Even if radioactivity began to be used intelligently in medicine, particularly in tracers or as an experimental treatment for cancer, it is also true that to radioactive materials were unjustifiably attributed to beneficial properties. Real companies were born (American Radium Products Company, National Radium Company, Bailey Radium Laboratories, etc..) all specialised in the trade of radioactive gadgets, radioactive drinks, cosmetics, toothpastes, pillows, straps to be tied around the glands that they wanted to stimulate (thyroid, testicles, ovaries, etc.). Even the American Medical Association, to unmask possible fraudsters, began a sever control of radioactive products on the market, in order to eliminate those that did not actually guarantee the promised radioactivity.
It did not end well. The poisoning case of the radium girls, workers of the Radium Corporation who painted the dials of luminous watches with radioactive paint, thinning the brushes with their lips. This followed by the case of Eben Byers, industrialist, successful golfer and well-known playboy who drank bottles of a radioactive-containing substance for two years and died, his body literally falling apart. Both cases dampened the enthusiasm about radioactivity. Spontaneous bone and skull fractures, tooth loss, organ failure, brain abscesses and tissue necrosis were the most striking consequences of radioactive use/abuse in the roaring twenties.
Marie Curie herself had largely underestimated the impact of radioactivity on the human body. Both she and her husband used no protection whatsoever in handling the radioactive samples they studied. It was actually, she, herself who wrote that the two of them were fascinated by the shiny tubes of radium salt that they carried in their jacket pockets. She, on the other hand, died at the age of 66 of aplastic anaemia, a blood disease that originally was probably due to the radioactivity absorbed by her body.

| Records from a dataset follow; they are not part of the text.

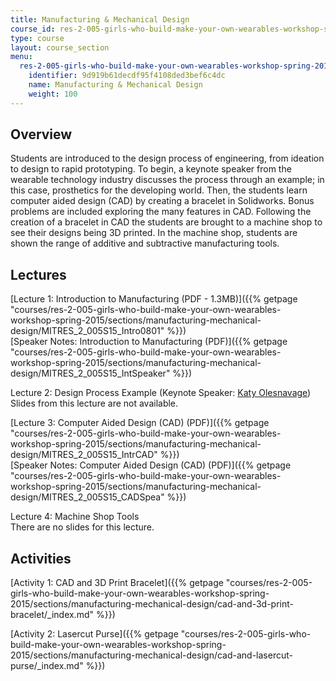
 ```yaml
---
title: Manufacturing & Mechanical Design
course_id: res-2-005-girls-who-build-make-your-own-wearables-workshop-spring-2015
type: course
layout: course_section
menu:
  res-2-005-girls-who-build-make-your-own-wearables-workshop-spring-2015:
    identifier: 9d919b61decdf95f4108ded3bef6c4dc
    name: Manufacturing & Mechanical Design
    weight: 100
---
```

Overview
--------

Students are introduced to the design process of engineering, from ideation to design to rapid prototyping. To begin, a keynote speaker from the wearable technology industry discusses the process through an example; in this case, prosthetics for the developing world. Then, the students learn computer aided design (CAD) by creating a bracelet in Solidworks. Bonus problems are included exploring the many features in CAD. Following the creation of a bracelet in CAD the students are brought to a machine shop to see their designs being 3D printed. In the machine shop, students are shown the range of additive and subtractive manufacturing tools.

Lectures
--------

[Lecture 1: Introduction to Manufacturing (PDF - 1.3MB)]({{% getpage "courses/res-2-005-girls-who-build-make-your-own-wearables-workshop-spring-2015/sections/manufacturing-mechanical-design/MITRES_2_005S15_Intro0801" %}})  
[Speaker Notes: Introduction to Manufacturing (PDF)]({{% getpage "courses/res-2-005-girls-who-build-make-your-own-wearables-workshop-spring-2015/sections/manufacturing-mechanical-design/MITRES_2_005S15_IntSpeaker" %}})

Lecture 2: Design Process Example (Keynote Speaker: [Katy Olesnavage](http://video.mit.edu/watch/katy-olesnavage-designing-the-next-generation-prosthesis-26034/))  
Slides from this lecture are not available.

[Lecture 3: Computer Aided Design (CAD) (PDF)]({{% getpage "courses/res-2-005-girls-who-build-make-your-own-wearables-workshop-spring-2015/sections/manufacturing-mechanical-design/MITRES_2_005S15_IntrCAD" %}})  
[Speaker Notes: Computer Aided Design (CAD) (PDF)]({{% getpage "courses/res-2-005-girls-who-build-make-your-own-wearables-workshop-spring-2015/sections/manufacturing-mechanical-design/MITRES_2_005S15_CADSpea" %}})

Lecture 4: Machine Shop Tools  
There are no slides for this lecture.

Activities
----------

[Activity 1: CAD and 3D Print Bracelet]({{% getpage "courses/res-2-005-girls-who-build-make-your-own-wearables-workshop-spring-2015/sections/manufacturing-mechanical-design/cad-and-3d-print-bracelet/_index.md" %}})

[Activity 2: Lasercut Purse]({{% getpage "courses/res-2-005-girls-who-build-make-your-own-wearables-workshop-spring-2015/sections/manufacturing-mechanical-design/cad-and-lasercut-purse/_index.md" %}})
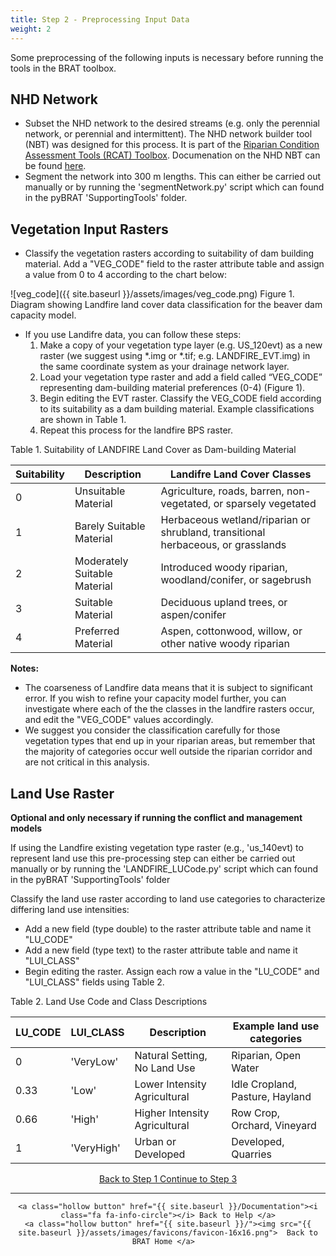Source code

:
 ```yaml
---
title: Step 2 - Preprocessing Input Data
weight: 2
---
```


Some preprocessing of the following inputs is necessary before running the tools in the BRAT toolbox.

## NHD Network

- Subset the NHD network to the desired streams (e.g. only the perennial network, or perennial and intermittent).  The NHD network builder tool (NBT) was designed for this process.  It is part of the [Riparian Condition Assessment Tools (RCAT) Toolbox](https://github.com/Riverscapes/RCAT).  Documenation on the NHD NBT can be found [here](https://bitbucket.org/jtgilbert/riparian-condition-assessment-tools/wiki/Tool_Documentation/Version_1.0/NHD_Network_Builder).
- Segment the network into 300 m lengths.  This can either be carried out manually or by running the 'segmentNetwork.py' script which can found in the pyBRAT 'SupportingTools' folder.

## Vegetation Input Rasters

- Classify the vegetation rasters according to suitability of dam building material.  Add a "VEG_CODE" field to the raster attribute table and assign a value from 0 to 4 according to the chart below:

![veg_code]({{ site.baseurl }}/assets/images/veg_code.png)
Figure 1. Diagram showing Landfire land cover data classification for the beaver dam capacity model.

- If you use Landifre data, you can follow these steps:
  1. Make a copy of your vegetation type layer (e.g.  US_120evt) as a new raster (we suggest using *.img or *.tif; e.g. LANDFIRE_EVT.img) in the same coordinate system as your drainage network layer.
  2. Load your vegetation type raster and add a field called “VEG_CODE” representing dam-building material preferences (0-4) (Figure 1).  
  3. Begin editing the EVT raster.  Classify the VEG_CODE field according to its suitability as a dam building material.  Example classifications are shown in Table 1.  
  4. Repeat this process for the landfire BPS raster.

Table 1. Suitability of LANDFIRE Land Cover as Dam-building Material 

| Suitability | Description                  | Landifre Land Cover Classes              |
| ----------- | ---------------------------- | ---------------------------------------- |
| 0           | Unsuitable Material          | Agriculture, roads, barren, non-vegetated, or sparsely vegetated |
| 1           | Barely Suitable Material     | Herbaceous wetland/riparian or shrubland, transitional herbaceous, or grasslands |
| 2           | Moderately Suitable Material | Introduced woody riparian, woodland/conifer, or sagebrush |
| 3           | Suitable Material            | Deciduous upland trees, or aspen/conifer |
| 4           | Preferred Material           | Aspen, cottonwood, willow, or other native woody riparian |

**Notes:** 
- The coarseness of Landfire data means that it is subject to significant error.  If you wish to refine your capacity model further, you can investigate where each of the the classes in the landfire rasters occur, and edit the "VEG_CODE" values accordingly.
- We suggest you consider the classification carefully for those vegetation types that end up in your riparian areas, but remember that the majority of categories occur well outside the riparian corridor and are not critical in this analysis.

## Land Use Raster

**Optional and only necessary if running the conflict and management models** 

If using the Landfire existing vegetation type raster (e.g., 'us_140evt) to represent land use this pre-processing step can either be carried out manually or by running the 'LANDFIRE_LUCode.py' script which can found in the pyBRAT 'SupportingTools' folder

Classify the land use raster according to land use categories to characterize differing land use intensities:

- Add a new field (type double) to the raster attribute table and name it "LU_CODE"
- Add a new field (type text) to the raster attribute table and name it "LUI_CLASS"
- Begin editing the raster.  Assign each row a value in the  "LU_CODE" and "LUI_CLASS"  fields using Table 2.

Table 2. Land Use Code and Class Descriptions 

| LU_CODE | LUI_CLASS | Description | Example land use categories          |
| ---- | ---- | --------------------- | ---------------------------------|
| 0    | 'VeryLow' | Natural Setting, No Land Use | Riparian, Open Water  |
| 0.33  | 'Low' | Lower Intensity Agricultural | Idle Cropland, Pasture, Hayland |
| 0.66  | 'High' | Higher Intensity Agricultural | Row Crop, Orchard, Vineyard |
| 1    | 'VeryHigh' | Urban or Developed                 | Developed, Quarries          |



<div align="center">
	<a class="hollow button" href="{{ site.baseurl }}/Documentation/Tutorials/StepByStep/1-InputData"><i class="fa fa-arrow-circle-left"></i> Back to Step 1 </a>
	<a class="hollow button" href="{{ site.baseurl }}/Documentation/Tutorials/StepByStep/3-BRATTableTool"><i class="fa fa-arrow-circle-right"></i> Continue to Step 3 </a>
</div>	

------
<div align="center">

	<a class="hollow button" href="{{ site.baseurl }}/Documentation"><i class="fa fa-info-circle"></i> Back to Help </a>
	<a class="hollow button" href="{{ site.baseurl }}/"><img src="{{ site.baseurl }}/assets/images/favicons/favicon-16x16.png">  Back to BRAT Home </a>  
</div>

After her death her house was turned into the headquarters of the Curie Foundation but many inhabitants of the neighbourhood, according to the newspaper Le Parisien, ended up unexplainably with cancer over the years. The rooms were cleansed only in 1991, a useful operation despite the time lost, to tell the truth, considering that radium remains radioactive for thousands of years. Indeed, even today the laboratory notes, manuscripts, cookbooks and other objects belonging to the Polish scientist are kept in specially sealed containers, which can be opened only if wearing a protective suit. Marie Curie Skłodowska, along with her husband Pierre, is buried in the Pantheon in Paris, and her grave is wrapped in lead, too.